● HOW TO COMPLETE THIS TASK
The entries below are to be restated exactly, and their images are to be omitted.

********

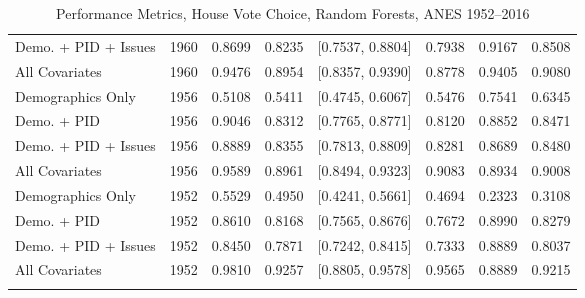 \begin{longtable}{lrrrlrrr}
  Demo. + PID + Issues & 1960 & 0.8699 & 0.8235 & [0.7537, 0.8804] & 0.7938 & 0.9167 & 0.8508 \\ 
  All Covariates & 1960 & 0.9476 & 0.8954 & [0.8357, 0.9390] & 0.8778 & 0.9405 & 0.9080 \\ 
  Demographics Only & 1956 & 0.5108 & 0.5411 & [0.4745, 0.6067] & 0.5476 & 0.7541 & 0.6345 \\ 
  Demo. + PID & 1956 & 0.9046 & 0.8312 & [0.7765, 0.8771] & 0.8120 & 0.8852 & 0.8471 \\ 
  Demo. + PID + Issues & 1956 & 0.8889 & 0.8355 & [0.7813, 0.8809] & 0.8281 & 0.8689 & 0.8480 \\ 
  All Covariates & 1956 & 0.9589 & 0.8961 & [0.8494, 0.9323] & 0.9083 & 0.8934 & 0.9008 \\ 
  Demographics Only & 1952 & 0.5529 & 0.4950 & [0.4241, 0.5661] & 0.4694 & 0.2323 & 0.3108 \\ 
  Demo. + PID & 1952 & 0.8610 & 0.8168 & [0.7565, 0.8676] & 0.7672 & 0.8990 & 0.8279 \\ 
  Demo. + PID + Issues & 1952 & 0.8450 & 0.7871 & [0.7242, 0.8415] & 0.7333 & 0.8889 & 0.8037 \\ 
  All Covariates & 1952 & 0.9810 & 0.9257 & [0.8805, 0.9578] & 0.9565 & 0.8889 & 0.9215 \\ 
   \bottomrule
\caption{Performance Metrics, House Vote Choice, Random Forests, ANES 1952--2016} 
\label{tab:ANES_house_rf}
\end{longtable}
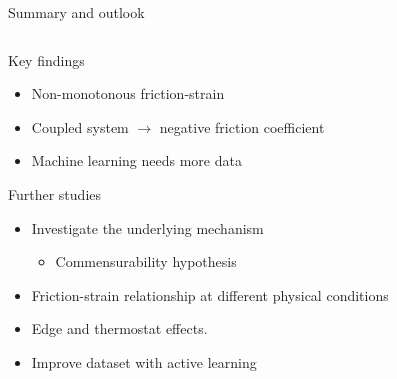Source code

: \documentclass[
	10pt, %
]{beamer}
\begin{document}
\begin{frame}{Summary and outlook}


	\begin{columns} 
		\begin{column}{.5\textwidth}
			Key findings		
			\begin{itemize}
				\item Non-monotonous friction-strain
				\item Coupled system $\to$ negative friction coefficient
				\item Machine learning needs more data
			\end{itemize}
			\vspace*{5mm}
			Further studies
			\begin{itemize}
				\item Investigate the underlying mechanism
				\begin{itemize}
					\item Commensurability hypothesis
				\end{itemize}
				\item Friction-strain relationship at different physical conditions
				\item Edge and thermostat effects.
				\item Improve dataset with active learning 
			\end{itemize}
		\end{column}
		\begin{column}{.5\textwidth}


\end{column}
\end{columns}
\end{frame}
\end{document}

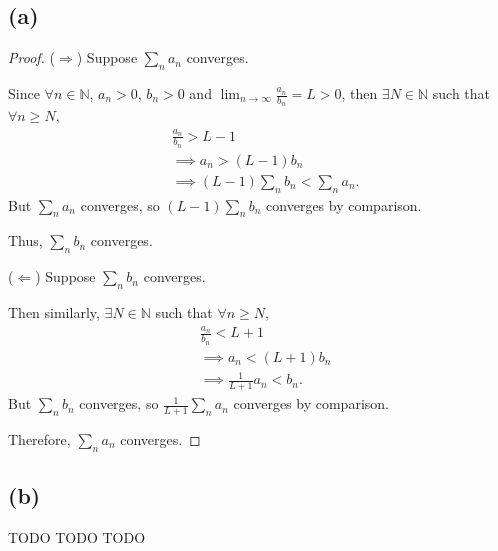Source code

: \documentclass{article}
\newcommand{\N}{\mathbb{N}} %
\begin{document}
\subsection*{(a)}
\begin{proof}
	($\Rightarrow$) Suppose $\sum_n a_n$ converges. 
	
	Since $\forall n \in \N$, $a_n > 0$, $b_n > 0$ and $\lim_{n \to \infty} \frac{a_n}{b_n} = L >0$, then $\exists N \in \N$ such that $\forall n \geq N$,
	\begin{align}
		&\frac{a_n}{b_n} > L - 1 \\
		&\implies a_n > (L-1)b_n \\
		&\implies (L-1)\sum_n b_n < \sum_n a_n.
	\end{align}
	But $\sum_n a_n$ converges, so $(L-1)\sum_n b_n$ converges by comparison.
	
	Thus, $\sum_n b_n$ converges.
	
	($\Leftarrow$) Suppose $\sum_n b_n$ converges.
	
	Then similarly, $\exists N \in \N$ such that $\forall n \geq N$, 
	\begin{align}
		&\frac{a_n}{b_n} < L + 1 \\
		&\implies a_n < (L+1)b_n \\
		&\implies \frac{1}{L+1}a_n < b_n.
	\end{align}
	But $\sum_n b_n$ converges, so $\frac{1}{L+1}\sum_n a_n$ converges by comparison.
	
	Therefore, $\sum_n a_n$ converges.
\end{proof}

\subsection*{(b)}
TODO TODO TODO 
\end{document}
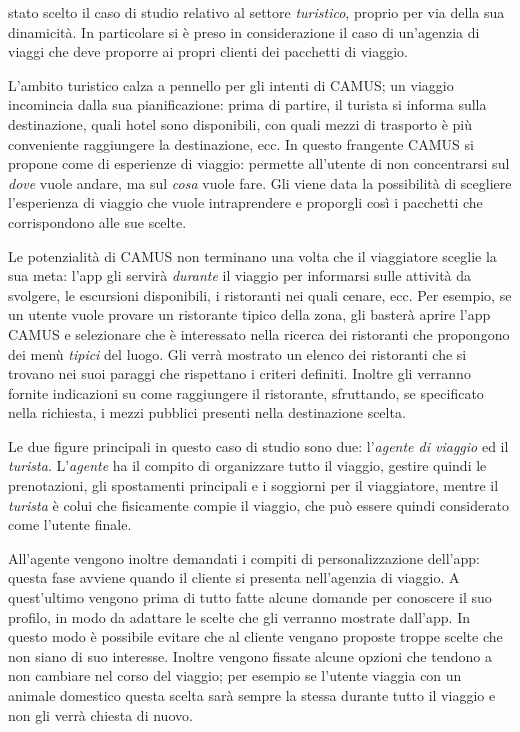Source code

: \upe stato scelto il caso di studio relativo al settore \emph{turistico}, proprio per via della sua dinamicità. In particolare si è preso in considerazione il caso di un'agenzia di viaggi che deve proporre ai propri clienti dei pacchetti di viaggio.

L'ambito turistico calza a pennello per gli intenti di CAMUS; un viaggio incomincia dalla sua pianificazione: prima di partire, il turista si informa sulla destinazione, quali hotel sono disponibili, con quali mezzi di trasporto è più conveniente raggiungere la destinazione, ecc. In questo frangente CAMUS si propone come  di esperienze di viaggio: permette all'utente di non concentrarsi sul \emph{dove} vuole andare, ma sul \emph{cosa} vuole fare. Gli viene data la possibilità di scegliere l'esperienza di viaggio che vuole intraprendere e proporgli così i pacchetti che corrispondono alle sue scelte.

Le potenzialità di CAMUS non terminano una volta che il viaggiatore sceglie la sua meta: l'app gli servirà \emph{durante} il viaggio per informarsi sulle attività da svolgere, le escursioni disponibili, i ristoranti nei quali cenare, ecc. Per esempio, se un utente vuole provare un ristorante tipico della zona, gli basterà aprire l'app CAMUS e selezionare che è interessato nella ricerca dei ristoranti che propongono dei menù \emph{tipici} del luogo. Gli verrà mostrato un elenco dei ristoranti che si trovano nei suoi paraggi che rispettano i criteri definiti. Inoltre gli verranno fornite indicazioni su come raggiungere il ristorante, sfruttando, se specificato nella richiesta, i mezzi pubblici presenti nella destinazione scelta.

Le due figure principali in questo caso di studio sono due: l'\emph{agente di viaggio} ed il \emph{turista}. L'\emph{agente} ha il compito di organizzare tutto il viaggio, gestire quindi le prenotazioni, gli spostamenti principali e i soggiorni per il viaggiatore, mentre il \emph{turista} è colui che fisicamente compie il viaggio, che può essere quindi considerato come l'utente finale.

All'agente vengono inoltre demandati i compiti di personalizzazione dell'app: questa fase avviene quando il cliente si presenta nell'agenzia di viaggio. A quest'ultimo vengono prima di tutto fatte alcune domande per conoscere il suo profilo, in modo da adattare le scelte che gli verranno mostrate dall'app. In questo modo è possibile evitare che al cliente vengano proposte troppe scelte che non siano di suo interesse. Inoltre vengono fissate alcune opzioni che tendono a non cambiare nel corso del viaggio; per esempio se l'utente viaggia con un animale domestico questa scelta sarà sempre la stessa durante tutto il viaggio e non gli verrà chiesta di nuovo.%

********

● ANSWER SECTION
 \begin{longtable}{lrrrlrrr}
  Demo. + PID + Issues & 1960 & 0.8699 & 0.8235 & [0.7537, 0.8804] & 0.7938 & 0.9167 & 0.8508 \\ 
  All Covariates & 1960 & 0.9476 & 0.8954 & [0.8357, 0.9390] & 0.8778 & 0.9405 & 0.9080 \\ 
  Demographics Only & 1956 & 0.5108 & 0.5411 & [0.4745, 0.6067] & 0.5476 & 0.7541 & 0.6345 \\ 
  Demo. + PID & 1956 & 0.9046 & 0.8312 & [0.7765, 0.8771] & 0.8120 & 0.8852 & 0.8471 \\ 
  Demo. + PID + Issues & 1956 & 0.8889 & 0.8355 & [0.7813, 0.8809] & 0.8281 & 0.8689 & 0.8480 \\ 
  All Covariates & 1956 & 0.9589 & 0.8961 & [0.8494, 0.9323] & 0.9083 & 0.8934 & 0.9008 \\ 
  Demographics Only & 1952 & 0.5529 & 0.4950 & [0.4241, 0.5661] & 0.4694 & 0.2323 & 0.3108 \\ 
  Demo. + PID & 1952 & 0.8610 & 0.8168 & [0.7565, 0.8676] & 0.7672 & 0.8990 & 0.8279 \\ 
  Demo. + PID + Issues & 1952 & 0.8450 & 0.7871 & [0.7242, 0.8415] & 0.7333 & 0.8889 & 0.8037 \\ 
  All Covariates & 1952 & 0.9810 & 0.9257 & [0.8805, 0.9578] & 0.9565 & 0.8889 & 0.9215 \\ 
   \bottomrule
\caption{Performance Metrics, House Vote Choice, Random Forests, ANES 1952--2016} 
\label{tab:ANES_house_rf}
\end{longtable}
Source code

: \documentclass[
	10pt, %
]{beamer}
\begin{document}
\begin{frame}{Summary and outlook}


	\begin{columns} 
		\begin{column}{.5\textwidth}
			Key findings		
			\begin{itemize}
				\item Non-monotonous friction-strain
				\item Coupled system $\to$ negative friction coefficient
				\item Machine learning needs more data
			\end{itemize}
			\vspace*{5mm}
			Further studies
			\begin{itemize}
				\item Investigate the underlying mechanism
				\begin{itemize}
					\item Commensurability hypothesis
				\end{itemize}
				\item Friction-strain relationship at different physical conditions
				\item Edge and thermostat effects.
				\item Improve dataset with active learning 
			\end{itemize}
		\end{column}
		\begin{column}{.5\textwidth}


\end{column}
\end{columns}
\end{frame}
\end{document}

Source code

: \documentclass{article}
\newcommand{\N}{\mathbb{N}} %
\begin{document}
\subsection*{(a)}
\begin{proof}
	($\Rightarrow$) Suppose $\sum_n a_n$ converges. 
	
	Since $\forall n \in \N$, $a_n > 0$, $b_n > 0$ and $\lim_{n \to \infty} \frac{a_n}{b_n} = L >0$, then $\exists N \in \N$ such that $\forall n \geq N$,
	\begin{align}
		&\frac{a_n}{b_n} > L - 1 \\
		&\implies a_n > (L-1)b_n \\
		&\implies (L-1)\sum_n b_n < \sum_n a_n.
	\end{align}
	But $\sum_n a_n$ converges, so $(L-1)\sum_n b_n$ converges by comparison.
	
	Thus, $\sum_n b_n$ converges.
	
	($\Leftarrow$) Suppose $\sum_n b_n$ converges.
	
	Then similarly, $\exists N \in \N$ such that $\forall n \geq N$, 
	\begin{align}
		&\frac{a_n}{b_n} < L + 1 \\
		&\implies a_n < (L+1)b_n \\
		&\implies \frac{1}{L+1}a_n < b_n.
	\end{align}
	But $\sum_n b_n$ converges, so $\frac{1}{L+1}\sum_n a_n$ converges by comparison.
	
	Therefore, $\sum_n a_n$ converges.
\end{proof}

\subsection*{(b)}
TODO TODO TODO 
\end{document}
Source code

: \upe stato scelto il caso di studio relativo al settore \emph{turistico}, proprio per via della sua dinamicità. In particolare si è preso in considerazione il caso di un'agenzia di viaggi che deve proporre ai propri clienti dei pacchetti di viaggio.

L'ambito turistico calza a pennello per gli intenti di CAMUS; un viaggio incomincia dalla sua pianificazione: prima di partire, il turista si informa sulla destinazione, quali hotel sono disponibili, con quali mezzi di trasporto è più conveniente raggiungere la destinazione, ecc. In questo frangente CAMUS si propone come  di esperienze di viaggio: permette all'utente di non concentrarsi sul \emph{dove} vuole andare, ma sul \emph{cosa} vuole fare. Gli viene data la possibilità di scegliere l'esperienza di viaggio che vuole intraprendere e proporgli così i pacchetti che corrispondono alle sue scelte.

Le potenzialità di CAMUS non terminano una volta che il viaggiatore sceglie la sua meta: l'app gli servirà \emph{durante} il viaggio per informarsi sulle attività da svolgere, le escursioni disponibili, i ristoranti nei quali cenare, ecc. Per esempio, se un utente vuole provare un ristorante tipico della zona, gli basterà aprire l'app CAMUS e selezionare che è interessato nella ricerca dei ristoranti che propongono dei menù \emph{tipici} del luogo. Gli verrà mostrato un elenco dei ristoranti che si trovano nei suoi paraggi che rispettano i criteri definiti. Inoltre gli verranno fornite indicazioni su come raggiungere il ristorante, sfruttando, se specificato nella richiesta, i mezzi pubblici presenti nella destinazione scelta.

Le due figure principali in questo caso di studio sono due: l'\emph{agente di viaggio} ed il \emph{turista}. L'\emph{agente} ha il compito di organizzare tutto il viaggio, gestire quindi le prenotazioni, gli spostamenti principali e i soggiorni per il viaggiatore, mentre il \emph{turista} è colui che fisicamente compie il viaggio, che può essere quindi considerato come l'utente finale.

All'agente vengono inoltre demandati i compiti di personalizzazione dell'app: questa fase avviene quando il cliente si presenta nell'agenzia di viaggio. A quest'ultimo vengono prima di tutto fatte alcune domande per conoscere il suo profilo, in modo da adattare le scelte che gli verranno mostrate dall'app. In questo modo è possibile evitare che al cliente vengano proposte troppe scelte che non siano di suo interesse. Inoltre vengono fissate alcune opzioni che tendono a non cambiare nel corso del viaggio; per esempio se l'utente viaggia con un animale domestico questa scelta sarà sempre la stessa durante tutto il viaggio e non gli verrà chiesta di nuovo.%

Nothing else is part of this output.